Thursday, May 28, 2009

Telegraph letters page - the tax side of MPs' expenses

The MPs' expenses scandal is no laughing matter. I have written a number of pieces about the tax issues on the TaxBuzz blog.

But this blog is a place for laughs so here is a selection of some of the more amusing letters taken from The Telegraph's letter pages:

Cabinet members may not know how to complete a self-assessment tax form but they certainly know how to complete an expenses claim
- Pat Lamb, Exeter

Alistair Darling needs an accountant to ensure he pays the correct tax. Doesn't he know HMRC will do the calculation free of charge if the form is submitted by October 31?
- Dr Malclom Parsloe, Battle, East Sussex

John Wick, the whistleblower, should henceforth be known as 'Deep Moat'
- Robert Humm, Stamford. Lincolnshire

The word 'professional' claimed by some politicians is, after all, only a synonym for 'mercenary'
- Rev Philip Foster. Hemmingford Abbots, Cambridgeshire

If Alistair Darling and his colleagues are unable to complete their tax returns without employing professional help, then either the tax returns are too complicated or Cabinet members are too simple.
- Trevor Mudd, Addlestone, Surrey

If Mr Darling did his own tax return he might appreciate what a shambolic system he presides over.
- Stuart Derwent, Brighton, East Sussex

How is it that Mr Darling, whose income must be twice mine, only pays his accountant half what I have to?
- A R Fontes, Wrexham, Clwyd

Having learned that they employ accountants to help them complete their tax returns, I suppose the next thing we shall learn is that Cabinet ministers claim back their tax bill on expenses. Or haven't they thought of that wheeze?
- Roger Hoare, Salisbury, Wiltshire

When the bin tax is introduced will MPs be able to claim it on expenses too?
- David Monk, Rainford, Merseyside

Some years ago I had a bumper stick on my car which read "Don't steal - the Government hates competition". Was I before my time?
- Andy Hawkins, Brie-sous-Mortagne, France

I note that MPs caught out in the investigation of their allowances, and who will be spending more time with their families following the next election, will be eligible for £37,281 as a "winding up allowance". Is this a pun?
- Ruth Rees, Cowbridge, South Glamorgan

I hope the man advising so many ministers on tax has liability insurance.
- Mac Fearnehough, Dronfield, Derbyshire

Surely, it is a historic moment when the taxman becomes more popular than the politician.
- Juliet Henderson, South Warnborough, Hampshire

Tuesday, May 26, 2009

That naughty Emily Maitlis....

Emily was the guest presenter at last week's Taxation awards ceremony at the London Hilton on Park Lane.

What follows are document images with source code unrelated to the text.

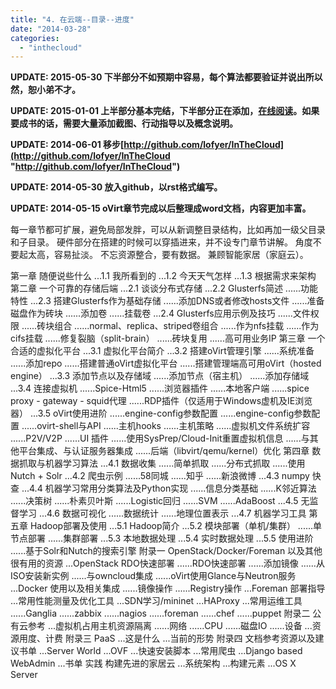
```yaml
---
title: "4. 在云端--目录--进度"
date: "2014-03-28"
categories: 
  - "inthecloud"
---
```


**UPDATE: 2015-05-30 下半部分不如预期中容易，每个算法都要验证并说出所以然，恕小弟不才。**

**UPDATE: 2015-01-01 上半部分基本完结，下半部分正在添加，[在线阅读](https://inthecloud.readthedocs.org "InTheCloud")。如果要成书的话，需要大量添加截图、行动指导以及概念说明。**

**UPDATE: 2014-06-01 移步[http://github.com/lofyer/InTheCloud](http://github.com/lofyer/InTheCloud "http://github.com/lofyer/InTheCloud")**

**UPDATE: 2014-05-30 放入github，以rst格式编写。**

**UPDATE: 2014-05-15 oVirt章节完成以后整理成word文档，内容更加丰富。**

每一章节都可扩展，避免局部发胖，可以从新调整目录结构，比如再加一级父目录和子目录。 硬件部分在搭建的时候可以穿插进来，并不设专门章节讲解。 角度不要起太高，容易扯淡。 不忘资源整合，要有数据。 兼顾智能家居（家庭云）。

第一章 随便说些什么 ...1.1 我所看到的 ...1.2 今天天气怎样 ...1.3 根据需求来架构 第二章 一个可靠的存储后端 ...2.1 谈谈分布式存储 ...2.2 Glusterfs简述 ......功能特性 ...2.3 搭建Glusterfs作为基础存储 ......添加DNS或者修改hosts文件 ......准备磁盘作为砖块 ......添加卷 ......挂载卷 ...2.4 Glusterfs应用示例及技巧 ......文件权限 ......砖块组合 ......normal、replica、striped卷组合 ......作为nfs挂载 ......作为cifs挂载 ......修复裂脑（split-brain） ......砖块复用 ......高可用业务IP 第三章 一个合适的虚拟化平台 ...3.1 虚拟化平台简介 ...3.2 搭建oVirt管理引擎 ......系统准备 ......添加repo ......搭建普通oVirt虚拟化平台 ......搭建管理端高可用oVirt（hosted engine） ...3.3 添加节点以及存储域 ......添加节点（宿主机） ......添加存储域 ...3.4 连接虚拟机 ......Spice-Html5 ......浏览器插件 ......本地客户端 ......spice proxy - gateway - squid代理 ......RDP插件（仅适用于Windows虚机及IE浏览器） ...3.5 oVirt使用进阶 ......engine-config参数配置 ......engine-config参数配置 ......ovirt-shell与API ......主机hooks ......主机策略 ......虚拟机文件系统扩容 ......P2V/V2P ......UI 插件 ......使用SysPrep/Cloud-Init重置虚拟机信息 ......与其他平台集成、与认证服务器集成 ......后端（libvirt/qemu/kernel）优化 第四章 数据抓取与机器学习算法 ...4.1 数据收集 ......简单抓取 ......分布式抓取 ......使用Nutch + Solr ...4.2 爬虫示例 ......58同城 ......知乎 ......新浪微博 ...4.3 numpy 快查 ...4.4 机器学习常用分类算法及Python实现 ......信息分类基础 ......K邻近算法 ......决策树 ......朴素贝叶斯 ......Logistic回归 ......SVM ......AdaBoost ...4.5 无监督学习 ...4.6 数据可视化 ......数据统计 ......地理位置表示 ...4.7 机器学习工具 第五章 Hadoop部署及使用 ...5.1 Hadoop简介 ...5.2 模块部署（单机/集群） ......单节点部署 ......集群部署 ...5.3 本地数据处理 ...5.4 实时数据处理 ...5.5 使用进阶 ......基于Solr和Nutch的搜索引擎 附录一 OpenStack/Docker/Foreman 以及其他很有用的资源 ...OpenStack RDO快速部署 ......RDO快速部署 ......添加镜像 ......从ISO安装新实例 ......与owncloud集成 ......oVirt使用Glance与Neutron服务 ...Docker 使用以及相关集成 ......镜像操作 ......Registry操作 ...Foreman 部署指导 ...常用性能测量及优化工具 ...SDN学习/mininet ...HAProxy ...常用运维工具 ......Ganglia ......zabbix ......nagios ......foreman ......chef ......puppet 附录二 公有云参考 ...虚拟机占用主机资源隔离 ......网络 ......CPU ......磁盘IO ......设备 ...资源用度、计费 附录三 PaaS ...这是什么 ...当前的形势 附录四 文档参考资源以及建议书单 ...Server World ...OVF ...快速安装脚本 ...常用爬虫 ...Django based WebAdmin ...书单 实践 构建先进的家居云 ...系统架构 ...构建元素 ...OS X Server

She explained that earlier in the day she had been sitting in her room running through her script and practicing (good move). When room service arrived she had been repeating all of the award titles and was embarrassed to realise that some sounded as though she wasn't saying 'tax', but 'sex'.

Her timing was perfect later as she paused momentarily when announcing certain awards. Some of the best were:
  • Best international team = Best international sex team
  • Best general team = Best general sex team
  • Best in house team = Best in house sex team
  • Best investigations team = Best sex investigations team
  • Best 'big four' team = Best Big four sex team
And the two others where she made some other relevant comment put us in mind of
  • Sex writer of the year and
  • Sex personality of the year
This twist gave all 600 or so attendees a unique perspective on the awards!

Thursday, May 21, 2009

Death and Taxes

Most people (in the UK anyway) who hear these two words together think of Benjamin Franklin (1706-90) who is usually credited with saying:
"In this world nothing can be said to be certain, except death and taxes."
This was apparently written in a letter to Jean-Baptiste Leroy, 1789, which was re-printed in The Works of Benjamin Franklin, 1817.

Before that however Daniel Defoe used a similar phrase in The Political History of the Devil, 1726:
"Things as certain as death and taxes, can be more firmly believed."
And much more recently Margaret Mitchell says the following in her book Gone With the Wind, 1936:
"Death, taxes and childbirth! There's never any convenient time for any of them."

Tuesday, May 19, 2009

Beatles' Taxpayer - reworked to cover MP expenses

Written and performed by Ayd Instone
Click his name to hear him perform this in the style of the Beatles.

Let me tell you how it will be
With expenses claims on what seems right to me

Paid by the taxpayer! Yeah by the taxpayer!

I'll furnish my second home for free
Cos after all I'm your MP

And you're the taxpayer! Yeah you're the taxpayer

If I have a castle you'll pay for my moat
If I fancy sailing you'll pay for my boat
If you question me I'll sit and gloat
I'll claim every penny, every shilling and groat

From you the taxpayer!

Don't ask me if it's within the rules (Ah ah Mr Cameron)
For years we've treated you all as fools (Ah ah Mr Brown)
And you're the taxpayer!Yeah you're the taxpayer!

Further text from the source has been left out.